To ensure backward compatibility with existing RADIUS implementations,
all documents produced must specify means of interoperation with legacy
RADIUS and, if possible, be backward compatible with existing RADIUS
RFCs, including RFCs 2865-2869, 3162, 3575, 3579, 3580, 4668-4673, 4675,
5080, 5090, 5176, 5997, 6158, 6613, 6614, 6929, 7360, 7585, 8044, and 8559.

The WG may revisit the status of existing RADIUS RFCs, possibly changing
document track categories with minor changes in the documents as needed.

Work Items

The immediate goals of the RADEXT working group are to address the
following issues:

- Deprecate the use of insecure transports outside of secure
  networks.  This work updates RFC 6421 where possible.

- Bring RFC 6614 (RADIUS/TLS), and RFC 7360 (RADIUS/DTLS) to
  Standards track.

- Define best practices for RADIUS roaming, and roaming consortia
  based on experience with RADIUS/TLS.

- Improve operations for multi-hop RADIUS networks: e.g. loop detection
  and prevention, a multi-hop Status-Server equivalent with ability to 
  Trace the proxy steps a RADIUS message will follow.
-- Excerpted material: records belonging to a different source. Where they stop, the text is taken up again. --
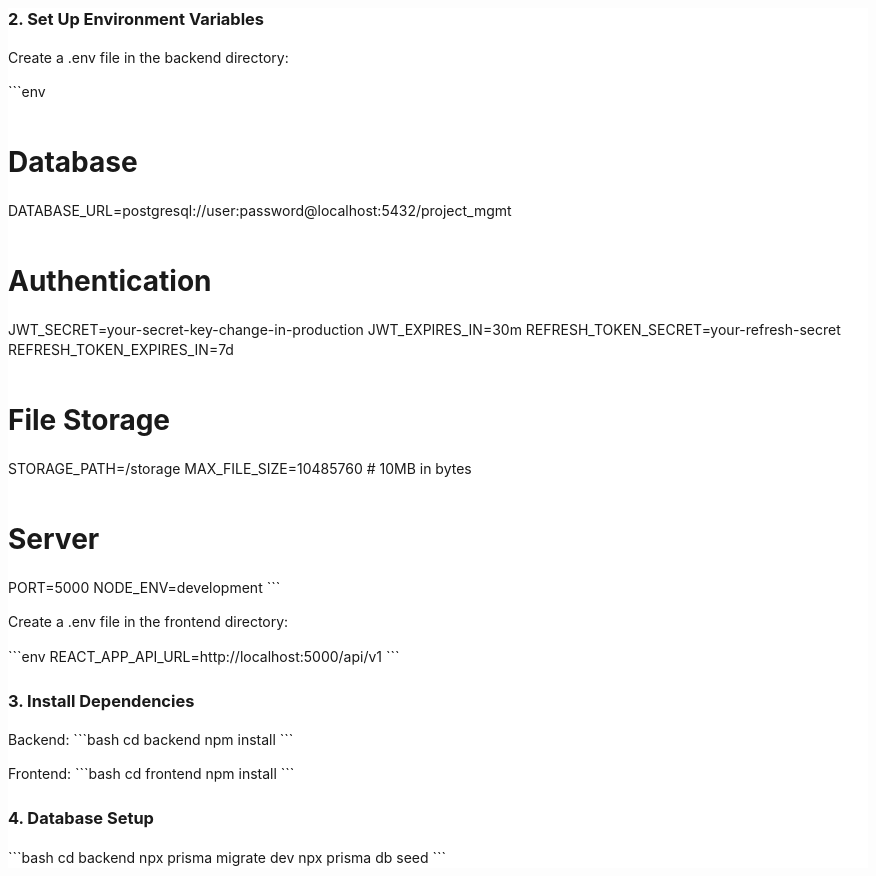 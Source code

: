 ### 2. Set Up Environment Variables

Create a .env file in the backend directory:

\`\`\`env
# Database
DATABASE_URL=postgresql://user:password@localhost:5432/project_mgmt

# Authentication
JWT_SECRET=your-secret-key-change-in-production
JWT_EXPIRES_IN=30m
REFRESH_TOKEN_SECRET=your-refresh-secret
REFRESH_TOKEN_EXPIRES_IN=7d

# File Storage
STORAGE_PATH=/storage
MAX_FILE_SIZE=10485760  # 10MB in bytes

# Server
PORT=5000
NODE_ENV=development
\`\`\`

Create a .env file in the frontend directory:

\`\`\`env
REACT_APP_API_URL=http://localhost:5000/api/v1
\`\`\`

### 3. Install Dependencies

Backend:
\`\`\`bash
cd backend
npm install
\`\`\`

Frontend:
\`\`\`bash
cd frontend
npm install
\`\`\`

### 4. Database Setup

\`\`\`bash
cd backend
npx prisma migrate dev
npx prisma db seed
\`\`\`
- Extend the 8-bit RADIUS ID space to allow more than 256 "in flight"
  packets across one connection.

- Allow for CoA / Disconnect packets to be sent in "reverse" down a
  RADIUS/TLS or RADIUS/DTLS connection.  This functionality assists with
  transit of NATs.

- Defining a secure variant of RADIUS which can be used in a FIPS-140
  compliant environment.

There is an external timeline that affects this work: completion by 2024
would enable WG outputs to be included in the planned WiFi 8 release. The
WG will aim to meet that deadline.

Adopting work items not described above will require a re-charter.